しかし妻が亡くなったので酒井家を出て、後に三河山間部の松平郷(現在の豊田市)に再び入婿し、松平親氏として還俗。その9代目が徳川家康です。
姉妹説
また松平郷に残る松平由緒書には違う説が残されています。時宗の僧・徳阿弥(とくあみ)が諸国を旅していた途中に松平郷を訪ねます。そこで領主の松平太郎左衛門信重の次女・水女の婿となり還俗して松平親氏を名乗ります。また水女の姉である海女が近隣の酒井氏に嫁ぎ、酒井広親が誕生するという説。
どちらが本当?
松平氏と酒井氏にまつわる2つの説ですが、真偽はハッキリしていません。これに対し公益財団法人・徳川記念財団も2つの説をあげており、徳川家康の検定試験である家康公検定の副読本でも2つの説がある旨を解説しています。

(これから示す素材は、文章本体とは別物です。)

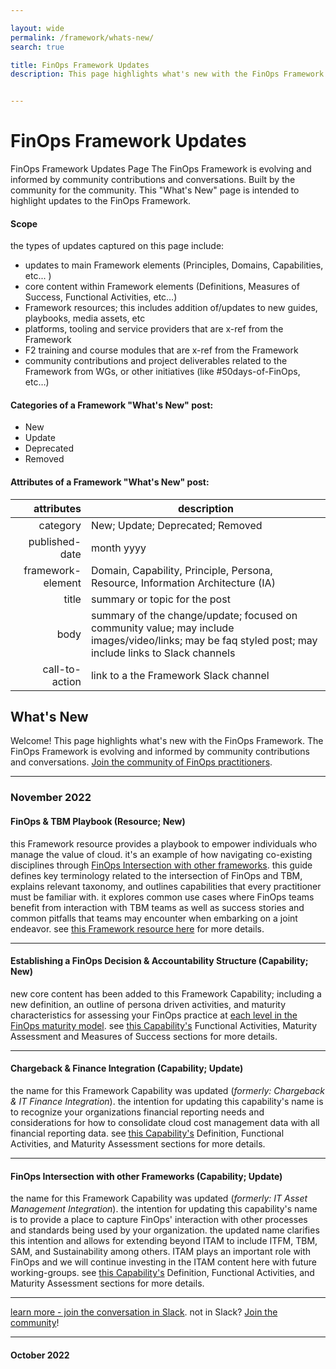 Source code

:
 ```yaml
---

layout: wide
permalink: /framework/whats-new/
search: true

title: FinOps Framework Updates
description: This page highlights what's new with the FinOps Framework.  The FinOps Framework is evolving and informed by community contributions and conversations.


---
```

# FinOps Framework Updates
FinOps Framework Updates Page
The FinOps Framework is evolving and informed by community contributions and conversations.  Built by the community for the community.  This "What's New" page is intended to highlight updates to the FinOps Framework.


#### Scope
the types of updates captured on this page include:
- updates to main Framework elements (Principles, Domains, Capabilities, etc... )
- core content within Framework elements (Definitions, Measures of Success, Functional Activities, etc…)
- Framework resources; this includes addition of/updates to new guides, playbooks, media assets, etc
- platforms, tooling and service providers that are x-ref from the Framework
- F2 training and course modules that are x-ref from the Framework
- community contributions and project deliverables related to the Framework from WGs, or other initiatives (like #50days-of-FinOps, etc…)


#### Categories of a Framework "What's New" post:
- New
- Update
- Deprecated
- Removed


#### Attributes of a Framework "What's New" post:
| attributes | description  |
|---:|---|
| category | New; Update; Deprecated; Removed |
| published-date | month yyyy |
| framework-element | Domain, Capability, Principle, Persona, Resource, Information Architecture (IA) |
| title | summary or topic for the post |
| body | summary of the change/update; focused on community value; may include images/video/links; may be faq styled post; may include links to Slack channels |
| call-to-action | link to a the Framework Slack channel |




## What's New
Welcome! This page highlights what's new with the FinOps Framework.  The FinOps Framework is evolving and informed by community contributions and conversations.  [Join the community of FinOps practitioners](https://www.finops.org/membership/).


---
### November 2022

#### FinOps & TBM Playbook (Resource; New)
this Framework resource provides a playbook to empower individuals who manage the value of cloud. it's an example of how navigating co-existing disciplines through [FinOps Intersection with other frameworks](https://www.finops.org/framework/capabilities/asset-management/). this guide defines key terminology related to the intersection of FinOps and TBM, explains relevant taxonomy, and outlines capabilities that every practitioner must be familiar with. it explores common use cases where FinOps teams benefit from interaction with TBM teams as well as success stories and common pitfalls that teams may encounter when embarking on a joint endeavor. see [this Framework resource here](https://www.finops.org/projects/finops-tbm-navigating-coexisting-disciplines/) for more details.


<hr>

#### Establishing a FinOps Decision & Accountability Structure (Capability; New)
new core content has been added to this Framework Capability; including a new definition, an outline of persona driven activities, and maturity characteristics for assessing your FinOps practice at [each level in the FinOps maturity model](https://www.finops.org/framework/maturity-model/). see [this Capability's](https://www.finops.org/framework/capabilities/decision-accountability-structure) Functional Activities, Maturity Assessment and Measures of Success sections for more details.

<hr>

#### Chargeback & Finance Integration (Capability; Update)
the name for this Framework Capability was updated (_formerly: Chargeback & IT Finance Integration_). the intention for updating this capability's name is to recognize your organizations financial reporting needs and considerations for how to consolidate cloud cost management data with all financial reporting data. see [this Capability's](https://www.finops.org/framework/capabilities/chargeback/) Definition, Functional Activities, and Maturity Assessment sections for more details.

<hr>

#### FinOps Intersection with other Frameworks (Capability; Update)
the name for this Framework Capability was updated (_formerly:  IT Asset Management Integration_). the intention for updating this capability's name is to provide a place to capture FinOps' interaction with other processes and standards being used by your organization. the updated name clarifies this intention and allows for extending beyond ITAM to include ITFM, TBM, SAM, and Sustainability among others. ITAM plays an important role with FinOps and we will continue investing in the ITAM content here with future working-groups. see [this Capability's](https://www.finops.org/framework/capabilities/asset-management/) Definition, Functional Activities, and Maturity Assessment sections for more details.


<hr>

[learn more - join the conversation in Slack](https://finopsfoundation.slack.com/archives/C01UANLEPDW). not in Slack? [Join the community](https://www.finops.org/membership/)!


---
#### October 2022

私の感想ですが、2つの説を比べてみると以下の共通点があることが興味深いです。
- 祖は旅の僧侶・徳阿弥
- 地元の有力者のもとへ婿養子に入っている
- 還俗して武士(松平親氏)になっている
- 三河(愛知県西部)発祥
- 松平(徳川)と酒井は繋がりがある
徳川四天王のうち酒井忠次だけが徳川家康との血の繋がりがあるので、四天王筆頭、徳川家重臣というのも分かります。この案件はこれから議論されていくと思いますが、徳川(松平)と酒井の繋がりには2つの説があることを覚えておきましょう。